* Work instruction
Each line of the entries below that includes "needs" belongs in your answer.

(Extracted material Opens)

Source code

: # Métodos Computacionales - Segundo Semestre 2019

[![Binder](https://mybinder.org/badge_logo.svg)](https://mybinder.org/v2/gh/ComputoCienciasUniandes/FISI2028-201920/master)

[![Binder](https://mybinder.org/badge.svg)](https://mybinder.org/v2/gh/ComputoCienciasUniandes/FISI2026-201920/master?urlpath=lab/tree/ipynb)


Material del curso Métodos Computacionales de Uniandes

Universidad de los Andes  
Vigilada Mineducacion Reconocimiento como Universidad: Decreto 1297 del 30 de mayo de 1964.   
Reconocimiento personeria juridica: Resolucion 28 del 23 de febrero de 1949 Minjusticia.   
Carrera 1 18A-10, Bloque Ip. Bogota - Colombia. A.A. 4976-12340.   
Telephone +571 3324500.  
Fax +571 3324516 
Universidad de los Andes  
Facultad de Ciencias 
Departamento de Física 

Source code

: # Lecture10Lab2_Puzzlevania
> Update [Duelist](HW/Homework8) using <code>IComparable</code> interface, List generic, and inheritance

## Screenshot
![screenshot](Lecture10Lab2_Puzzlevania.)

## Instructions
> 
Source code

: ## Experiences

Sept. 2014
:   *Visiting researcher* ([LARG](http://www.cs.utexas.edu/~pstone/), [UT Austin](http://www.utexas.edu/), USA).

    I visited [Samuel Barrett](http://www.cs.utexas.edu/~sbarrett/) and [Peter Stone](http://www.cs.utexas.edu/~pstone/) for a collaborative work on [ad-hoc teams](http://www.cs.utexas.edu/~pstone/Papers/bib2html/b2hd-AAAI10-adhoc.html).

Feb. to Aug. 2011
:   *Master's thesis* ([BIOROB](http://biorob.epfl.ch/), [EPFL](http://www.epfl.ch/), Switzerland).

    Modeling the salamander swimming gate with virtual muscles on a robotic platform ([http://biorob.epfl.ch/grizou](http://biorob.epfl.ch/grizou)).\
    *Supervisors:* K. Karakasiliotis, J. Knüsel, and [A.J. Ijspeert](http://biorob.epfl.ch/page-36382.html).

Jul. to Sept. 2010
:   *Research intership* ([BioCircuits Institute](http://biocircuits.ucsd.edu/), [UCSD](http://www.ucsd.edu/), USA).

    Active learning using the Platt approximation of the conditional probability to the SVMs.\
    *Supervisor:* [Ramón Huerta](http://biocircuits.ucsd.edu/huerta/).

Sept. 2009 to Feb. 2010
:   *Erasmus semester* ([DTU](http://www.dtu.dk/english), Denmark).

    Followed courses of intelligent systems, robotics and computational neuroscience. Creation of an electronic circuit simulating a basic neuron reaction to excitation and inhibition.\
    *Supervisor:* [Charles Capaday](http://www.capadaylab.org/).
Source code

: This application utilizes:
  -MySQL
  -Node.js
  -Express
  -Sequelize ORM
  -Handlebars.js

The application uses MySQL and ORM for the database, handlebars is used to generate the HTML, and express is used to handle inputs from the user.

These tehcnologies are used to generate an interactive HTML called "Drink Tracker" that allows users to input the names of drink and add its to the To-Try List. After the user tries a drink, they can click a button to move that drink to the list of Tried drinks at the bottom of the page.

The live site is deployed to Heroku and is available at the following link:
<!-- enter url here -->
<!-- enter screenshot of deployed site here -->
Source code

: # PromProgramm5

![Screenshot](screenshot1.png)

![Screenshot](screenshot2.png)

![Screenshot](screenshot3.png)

(Extracted material Closes)
(Extracted material Opens)

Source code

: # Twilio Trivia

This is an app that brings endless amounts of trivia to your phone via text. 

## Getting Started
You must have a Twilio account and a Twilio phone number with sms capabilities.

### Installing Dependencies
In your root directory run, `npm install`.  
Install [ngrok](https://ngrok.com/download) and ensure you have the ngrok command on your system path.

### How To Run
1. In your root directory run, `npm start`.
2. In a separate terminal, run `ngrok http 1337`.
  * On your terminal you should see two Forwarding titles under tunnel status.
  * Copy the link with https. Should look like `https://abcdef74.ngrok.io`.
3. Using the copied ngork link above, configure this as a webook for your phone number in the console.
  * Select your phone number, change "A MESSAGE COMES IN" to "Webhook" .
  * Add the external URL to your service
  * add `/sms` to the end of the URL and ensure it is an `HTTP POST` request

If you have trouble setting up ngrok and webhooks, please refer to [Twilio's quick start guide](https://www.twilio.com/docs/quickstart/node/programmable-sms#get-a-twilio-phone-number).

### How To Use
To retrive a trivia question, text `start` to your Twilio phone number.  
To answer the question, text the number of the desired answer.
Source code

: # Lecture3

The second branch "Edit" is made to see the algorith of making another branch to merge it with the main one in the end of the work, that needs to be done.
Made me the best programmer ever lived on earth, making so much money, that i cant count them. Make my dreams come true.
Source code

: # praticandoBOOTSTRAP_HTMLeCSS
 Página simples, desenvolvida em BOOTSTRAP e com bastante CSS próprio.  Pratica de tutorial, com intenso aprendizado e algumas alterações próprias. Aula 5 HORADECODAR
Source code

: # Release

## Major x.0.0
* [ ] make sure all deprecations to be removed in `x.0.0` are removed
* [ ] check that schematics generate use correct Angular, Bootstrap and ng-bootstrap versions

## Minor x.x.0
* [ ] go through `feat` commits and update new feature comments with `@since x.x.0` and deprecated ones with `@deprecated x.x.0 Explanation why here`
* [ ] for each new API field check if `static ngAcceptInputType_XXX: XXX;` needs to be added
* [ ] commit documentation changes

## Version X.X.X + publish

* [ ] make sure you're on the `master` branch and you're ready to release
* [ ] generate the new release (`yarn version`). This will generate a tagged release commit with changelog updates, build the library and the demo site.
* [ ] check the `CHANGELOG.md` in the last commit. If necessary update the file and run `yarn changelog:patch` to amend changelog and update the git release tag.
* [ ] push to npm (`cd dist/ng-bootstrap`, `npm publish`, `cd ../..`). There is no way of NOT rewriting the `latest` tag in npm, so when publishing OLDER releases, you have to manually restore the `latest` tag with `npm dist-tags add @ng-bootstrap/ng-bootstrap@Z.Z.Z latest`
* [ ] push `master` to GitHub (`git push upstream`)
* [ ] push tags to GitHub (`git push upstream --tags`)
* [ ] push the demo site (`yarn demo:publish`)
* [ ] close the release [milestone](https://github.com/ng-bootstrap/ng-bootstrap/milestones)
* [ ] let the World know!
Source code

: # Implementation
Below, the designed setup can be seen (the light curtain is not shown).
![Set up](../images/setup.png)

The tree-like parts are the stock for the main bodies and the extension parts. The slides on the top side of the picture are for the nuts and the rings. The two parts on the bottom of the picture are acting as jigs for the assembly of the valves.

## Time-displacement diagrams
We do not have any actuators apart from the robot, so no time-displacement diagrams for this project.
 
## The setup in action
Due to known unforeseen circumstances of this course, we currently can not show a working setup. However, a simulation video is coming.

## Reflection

(Extracted material Closes)

* Answer section
The second branch "Edit" is made to see the algorith of making another branch to merge it with the main one in the end of the work, that needs to be done.
* [ ] for each new API field check if `static ngAcceptInputType_XXX: XXX;` needs to be added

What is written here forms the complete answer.